I went to the gym four days a week and walked three miles on the treadmill and when summer arrived, I was a size 10. I had reinvented the old me into a person I suddenly admired and respected. Not only did I look better, but I felt better. Suddenly, I had a self-assurance that I’d never had before. I was getting flirted with on the street, and my confidence level shot from 1 to 10. On the anniversary of my rebirth, I was 80 pounds lighter and I asked my sister to invite the guy, who had started my revitalization, to join her and her husband for dinner with another blind date, which would of course be me.
He balked at first. Apparently, he had not forgotten the last time my sister had hooked him up, but she convinced him that he would be pleased. At first, my motive for setting up the date was to see the approval in his eyes, when he saw me, and to witness the shock on his face. But it backfired when he walked in the door. I felt beautiful and desired, as I watched him glide toward our table with his eyes fastened on me with a smile on his face. When he sat down, he kissed my sister on the cheek, shook hands with her husband, and then completely turned his back to them and faced me with a big grin.
“I don’t know who you are beautiful, but I do know that I’m in love already, and that you’re going to be my next wife.”
Everyone laughed…including me. I remembered that he had a great sense of humor, so I decided not to break the momentum by initiating my plan for confession.
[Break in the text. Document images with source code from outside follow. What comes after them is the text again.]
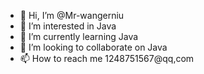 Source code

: - 👋 Hi, I’m @Mr-wangerniu
- 👀 I’m interested in Java
- 🌱 I’m currently learning Java
- 💞️ I’m looking to collaborate on Java
- 📫 How to reach me 1248751567@qq,com

<!---
Mr-wangerniu/Mr-wangerniu is a ✨ special ✨ repository because its `README.md` (this file) appears on your GitHub profile.
You can click the Preview link to take a look at your changes.
--->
Therefore, I didn’t tell him who I was until he walked me to my door later that night. (This time I didn’t drive, so I could get him to take me home) He was shocked and visibly shaken, as he closed his eyes and began to apologize for never calling me again.
I accepted his apology, and when I walked through my door and closed it, I felt like Cinderella must have after the Ball. As I leaned against the door, I opened the blinds and watched him slowly walk to his car. He was in a state of shock and I knew it. Suddenly, I wanted to see him again.
The next morning I called him, and he was excited to hear from me. I invited him to lunch and he jumped at the idea.
A year ago later he proposed to me in the same restaurant where we had first met, and this time I was able to order dessert and enjoy it.